Y a-t-il de guerres justes? Conférence de Louis Schweitzer

Malgré la douceur de cet après-midi printanier, il y avait du monde dans le temple pour débattre de ce sujet difficile et tellement d’actualité ! Avant toute chose, Christian Bouzy rappelle le culte œcuménique du 19 avril qui avait pour thème « face aux violences qui déchirent le monde, espérer avec Martin Luther King ». Il redit les références bibliques : les béatitudes chez Matthieu et cette parole du Christ, sur le bois de la Croix « père, pardonne-leur, car ils ne savent pas ce qu’ils font ! ». Est-il possible de mettre en œuvre jusqu’au bout ces commandements d’amour ? Quels principes nous guident ?
Louis Schweitzer prend la parole
Qu’est-ce qu’une guerre juste ? Devant ce mot « guerre », il y a trois attitudes différentes. Il y a la réaction cynique: c’est la loi du plus fort qui domine. Il y a la position pacifique : refus de la guerre. Entre les deux, il y a la guerre, juste avec un cadre (évidemment, la guerre injuste, c’est celle que l’adversaire fait ! ).

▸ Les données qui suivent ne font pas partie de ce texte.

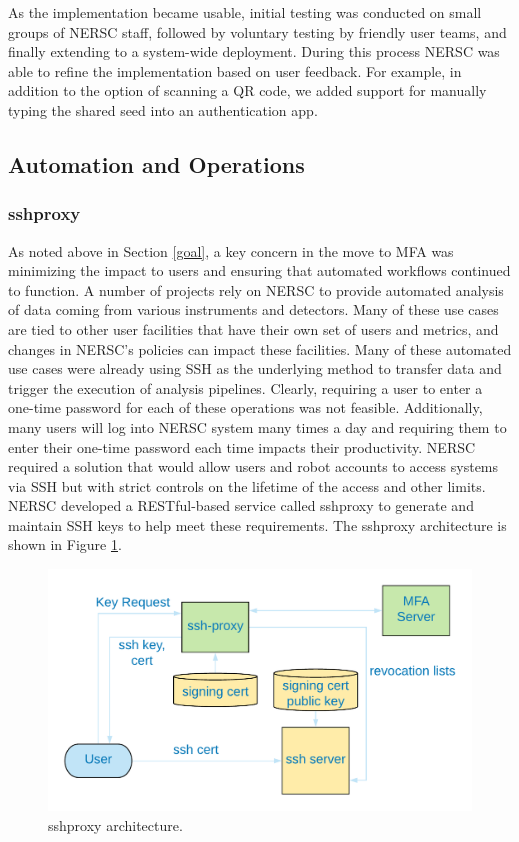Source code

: \documentclass[sigconf,review]{acmart}
\begin{document}
As the implementation became usable, initial testing was conducted on small
groups of NERSC staff, followed by voluntary testing by friendly user teams, and
finally extending to a system-wide deployment. During this process NERSC was
able to refine the implementation based on user feedback. For example, in
addition to the option of scanning a QR code, we added support for manually
typing the shared seed into an authentication app.

\subsection{Automation and Operations}
\label{auto}

\subsubsection{sshproxy}
\label{proxy}

As noted above in Section \ref{goal}, a key concern in the move to MFA was
minimizing the impact to users and ensuring that automated workflows continued
to function. A number of projects rely on NERSC to provide automated analysis of
data coming from various instruments and detectors.  Many of these use cases are
tied to other user facilities that have their own set of users and metrics, and
changes in NERSC's policies can impact these facilities.  Many of these
automated use cases were already using SSH as the underlying method to transfer
data and trigger the execution of analysis pipelines.  Clearly, requiring a user
to enter a one-time password for each of these operations was not feasible.
Additionally, many users will log into NERSC system many times a day and
requiring them to enter their one-time password each time impacts their
productivity.  NERSC required a solution that would allow users and robot
accounts to access systems via SSH but with strict controls on the lifetime of
the access and other limits.  NERSC developed a RESTful-based service called
sshproxy to generate and maintain SSH keys to help meet these requirements. The
sshproxy architecture is shown in Figure \ref{sshproxy-diagram}.

\begin{figure}[h!]
  \centering
  \includegraphics[width=\columnwidth]{sshproxy.png}
  \caption{sshproxy architecture.}
  \label{sshproxy-diagram}
\end{figure}
\end{document}
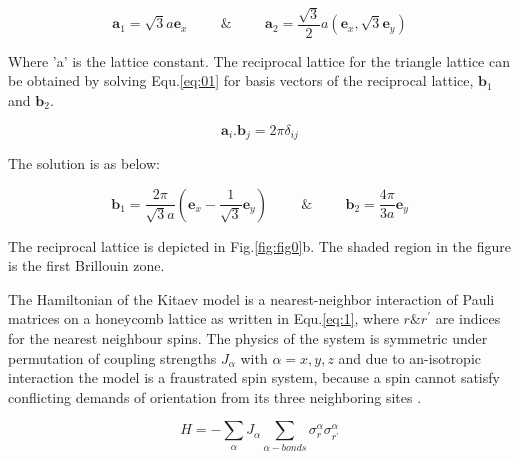 \documentclass{article}
\begin{document}
\begin{equation}\label{eq:0}
    \textbf{a}_1 = \sqrt{3} a \textbf{e}_x \hspace{1cm} \& \hspace{1cm}
    \textbf{a}_2 = \frac{\sqrt{3}}{2} a (\textbf{e}_x, \sqrt{3}\textbf{e}_y)
\end{equation}

Where 'a' is the lattice constant. The reciprocal lattice for the triangle lattice can be obtained by solving Equ.\hspace{0.2mm}\ref{eq:01} for basis vectors of the reciprocal lattice, $\textbf{b}_1$ and $\textbf{b}_2$.

\begin{equation}\label{eq:01}
    \textbf{a}_i.\textbf{b}_j = 2\pi\delta_{ij}
\end{equation}

The solution is as below:

\begin{equation}\label{eq:02}
    \textbf{b}_1 = \frac{2\pi}{\sqrt{3}a} (\textbf{e}_x-\frac{1}{\sqrt{3}}\textbf{e}_y) \hspace{1cm} \& \hspace{1cm}
    \textbf{b}_2 = \frac{4\pi}{3a} \textbf{e}_y
\end{equation}

The reciprocal lattice is depicted in Fig.\hspace{0.2mm}\ref{fig:fig0}b. The shaded region in the figure is the first Brillouin zone.

The Hamiltonian of the Kitaev model is a nearest-neighbor interaction of Pauli matrices on a honeycomb lattice as written in Equ.\hspace{0.2mm}\ref{eq:1}, where $r \& r^{'}$ are indices for the nearest neighbour spins. The physics of the system is symmetric under permutation of coupling strengths $J_{\alpha}$ with $\alpha = x, y, z$ and due to an-isotropic interaction the model is a fraustrated spin system, because a spin cannot satisfy conflicting
 demands of orientation from its three neighboring sites \cite{kita}.

\begin{equation}\label{eq:1}
    H = - \sum_{\alpha} J_{\alpha} \sum_{\alpha-bonds} \sigma^{\alpha}_{r}\sigma^{\alpha}_{r^{'}}
\end{equation}
\end{document}
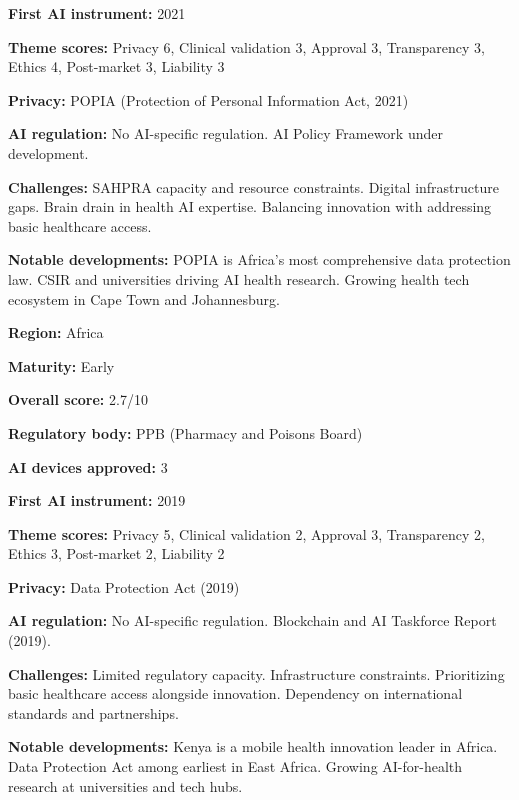 \noindent\textbf{First AI instrument:} 2021\par
\noindent\textbf{Theme scores:} Privacy 6, Clinical validation 3, Approval 3, Transparency 3, Ethics 4, Post-market 3, Liability 3\par
\noindent\textbf{Privacy:} POPIA (Protection of Personal Information Act, 2021)\par
\noindent\textbf{AI regulation:} No AI-specific regulation. AI Policy Framework under development.\par
\noindent\textbf{Challenges:} SAHPRA capacity and resource constraints. Digital infrastructure gaps. Brain drain in health AI expertise. Balancing innovation with addressing basic healthcare access.\par
\noindent\textbf{Notable developments:} POPIA is Africa's most comprehensive data protection law. CSIR and universities driving AI health research. Growing health tech ecosystem in Cape Town and Johannesburg.\par
\vspace{0.55em}
\par
\vspace{0.15em}
\noindent\textbf{Region:} Africa\par
\noindent\textbf{Maturity:} Early\par
\noindent\textbf{Overall score:} 2.7/10\par
\noindent\textbf{Regulatory body:} PPB (Pharmacy and Poisons Board)\par
\noindent\textbf{AI devices approved:} 3\par
\noindent\textbf{First AI instrument:} 2019\par
\noindent\textbf{Theme scores:} Privacy 5, Clinical validation 2, Approval 3, Transparency 2, Ethics 3, Post-market 2, Liability 2\par
\noindent\textbf{Privacy:} Data Protection Act (2019)\par
\noindent\textbf{AI regulation:} No AI-specific regulation. Blockchain and AI Taskforce Report (2019).\par
\noindent\textbf{Challenges:} Limited regulatory capacity. Infrastructure constraints. Prioritizing basic healthcare access alongside innovation. Dependency on international standards and partnerships.\par
\noindent\textbf{Notable developments:} Kenya is a mobile health innovation leader in Africa. Data Protection Act among earliest in East Africa. Growing AI-for-health research at universities and tech hubs.\par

Ce principe de guerre juste existe depuis l’Antiquité… Pour les Égyptiens, quand on rompt un engagement, il peut y avoir guerre. Pour Cicéron (premier siècle avant Jésus-Christ) « Une guerre juste est une guerre défensive en vue de la paix. ». Pour être légitime, la guerre doit être déclarée en bonne et due forme par un gouvernement, ne commencer qu’en dernier recours ; dans les combats, on doit éviter la violence excessive, il n’est pas nécessaire de détruire.
Les penseurs chrétiens
Saint-Augustin et plus tard, Saint-Thomas d’Aquin… Il faut un cadre : la guerre doit être déclarée par l’autorité, sa cause est juste si l’agression est réelle. Il faut rechercher la paix… l’intention doit être droite. On ne doit combattre que des combattants.
1990 – Années 2000
Un nouveau droit s’installe : il s’agit de traiter avec l’adversaire pour avoir une paix durable… Il faut qu’il y ait restauration. Ces principes sont difficiles à mettre en œuvre : chacun se sentant dans son droit (légitime défense !). Le pape François n’a pas craint de dire que « toute guerre est un mal absolu », même si les Églises ont béni les canons dans les deux camps !
La non-violence essaye de casser ce cycle permanent des guerres ( chacune étant la justification de la prochaine ).
Le Christ parle de paix, de pardon, de réconciliation … Dans les 3 premiers siècles après Jésus-Christ, l’Église est globalement opposée à la violence mais au fil des siècles cela a changé ! (Toutefois, il faut citer deux particularités, celle des Anabaptistes et celle des Quakers: séparation volontaire entre l’Église et l’État… pour eux, la non-violence est totale.)
Aujourd’hui, pour la plupart des Églises, il vaut mieux être non-violent,
sauf si c’est impossible ! Pour l’intervenant, la position juste est la position non-violente.
Que faire quand la guerre est déjà déclarée ?
Je sers le Christ seul.e ou j’accepte.
L. Schweitzer cite Jacques Ellul… dans son livre « Contre les violents », cet auteur nous invite à travailler à la justice, à la paix, à la réconciliation tant qu’il est temps ! Travail en amont… pour chacun à son échelle !
De nombreuses questions, remarques suivent.
Faits historiques passés, présents, douloureux… colonialisme, résistance, terrorisme… violence dans la Bible ?
Pas de réponse tranchée mais : un appel au discernement, une exhortation à exercer notre responsabilité chrétienne dans la prévention, pour tous ceux qui considèrent le Christ comme autorité, supérieure à toute forme de gouvernement.